This is why catching cancer early is so important. Since around 1990, some two decades after Richard Nixon first declared the “war on cancer” in the US, we have finally begun to make progress on reducing the mortality of cancer. Some of that progress has come from a few technological innovations such as rational drug design, but most has come through enhanced modes of early detection. Catching cancer before it becomes a malignancy spread throughout the body is the only hope for a cure. Aggressive combinations of surgery, radiation, and chemotherapy can often completely eliminate cancerous cells that haven’t yet accumulated too many mutations. In these cases, patients can enjoy a full recovery – until they get cancer again. By the time we’re in our 40s, we are likely to have hundreds of premalignant cell populations, but the vast majority will either be destroyed or held dormant by our own anti-cancer defences. With each passing day, however, more rounds of cell division mean more DNA copying and more chances for further mutation. It’s a game of dice. With good genes and a healthy lifestyle, we can beat the odds for a while, but the house always wins eventually. One of those random lightning strikes will push a cell over the edge and send it into overdrive. Bob Weinberg was right. If you live long enough, you will get cancer.

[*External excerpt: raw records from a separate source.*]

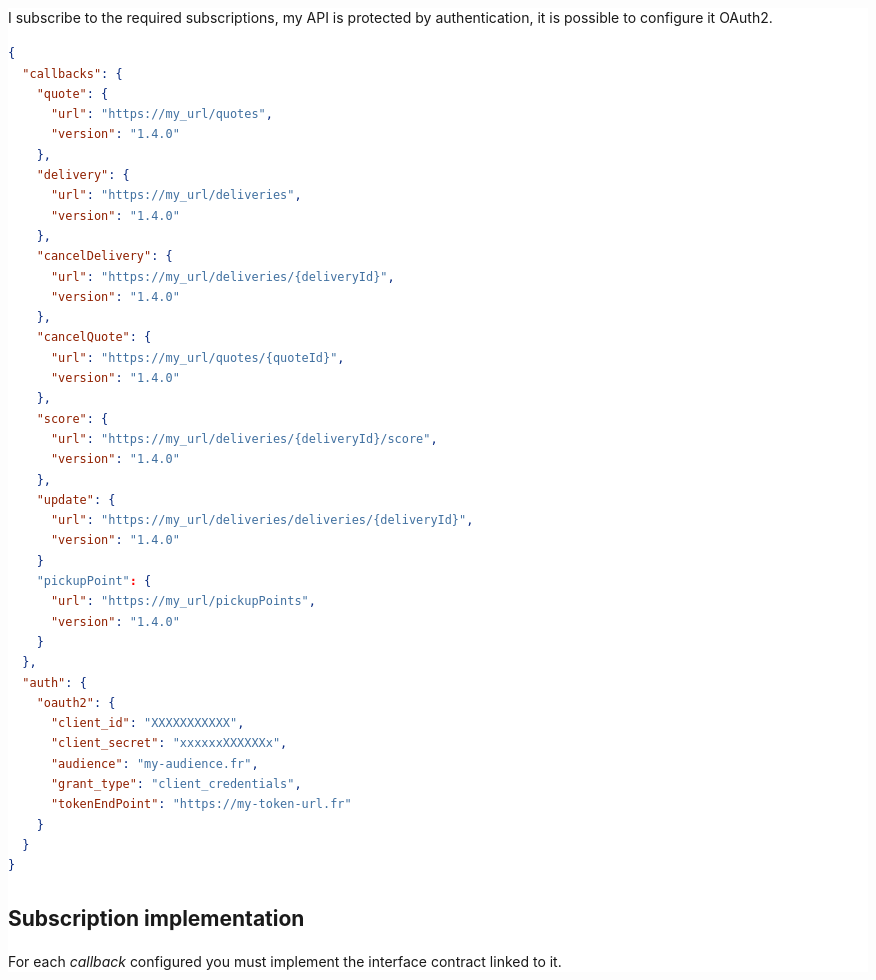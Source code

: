 
I subscribe to the required subscriptions, my API is protected by authentication, it is possible to configure it OAuth2.
```json
{
  "callbacks": {
    "quote": {
      "url": "https://my_url/quotes",
      "version": "1.4.0"
    },
    "delivery": {
      "url": "https://my_url/deliveries",
      "version": "1.4.0"
    },
    "cancelDelivery": {
      "url": "https://my_url/deliveries/{deliveryId}",
      "version": "1.4.0"
    },
    "cancelQuote": {
      "url": "https://my_url/quotes/{quoteId}",
      "version": "1.4.0"
    },
    "score": {
      "url": "https://my_url/deliveries/{deliveryId}/score",
      "version": "1.4.0"
    },
    "update": {
      "url": "https://my_url/deliveries/deliveries/{deliveryId}",
      "version": "1.4.0"
    }
    "pickupPoint": {
      "url": "https://my_url/pickupPoints",
      "version": "1.4.0"
    }
  },
  "auth": {
    "oauth2": {
      "client_id": "XXXXXXXXXXX",
      "client_secret": "xxxxxxXXXXXXx",
      "audience": "my-audience.fr",
      "grant_type": "client_credentials",
      "tokenEndPoint": "https://my-token-url.fr"
    }
  }
}
```



## Subscription implementation

For each *callback* configured you must implement the interface contract linked to it.
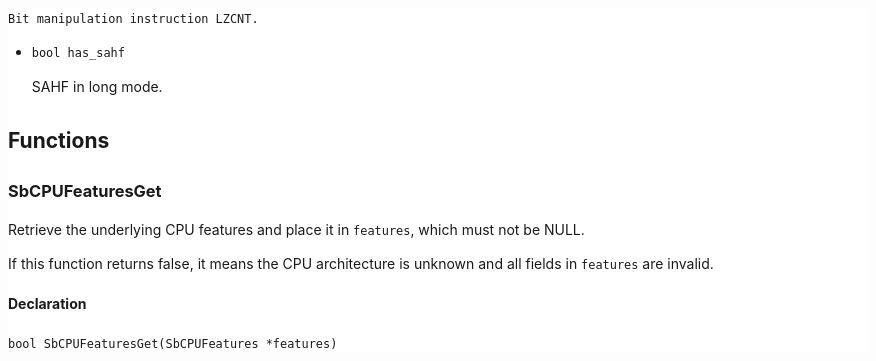     Bit manipulation instruction LZCNT.
*   `bool has_sahf`

    SAHF in long mode.

## Functions ##

### SbCPUFeaturesGet ###

Retrieve the underlying CPU features and place it in `features`, which must not
be NULL.

If this function returns false, it means the CPU architecture is unknown and all
fields in `features` are invalid.

#### Declaration ####

```
bool SbCPUFeaturesGet(SbCPUFeatures *features)
```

Mutations, then, must be our most vicious enemy, the ultimate undoing of our happy lives. Seen from our point of view, it certainly seems that way. But we must never forget that mutations are the source of all diversity and all evolutionary innovation. From the very first emergence of a proto-cell from the primordial soup, with its budding genetic system of DNA or, more likely, RNA, all advances in complexity and innovation have come through mutations. If DNA replication were perfectly accurate, we’d never have progressed past the point at which life first evolved. As Dr Lewis Thomas, one of the first physician-scientists to write popular essays, put it: “The capacity to blunder slightly is the real marvel of DNA. Without this special attribute, we would still be anaerobic bacteria and there would be no music.”
We will fight the effects of mutations our whole lives, a fight that we will ultimately lose. But on larger scales of time, mutations are essential for our species and for our future. Every single step in our evolutionary path, from the development of a backbone, to our upright posture, and the growth of our massive brains, has occurred through the same random mutations that will ultimately kill us. It’s a bittersweet irony. Mutations: can’t live with them, can’t progress without them.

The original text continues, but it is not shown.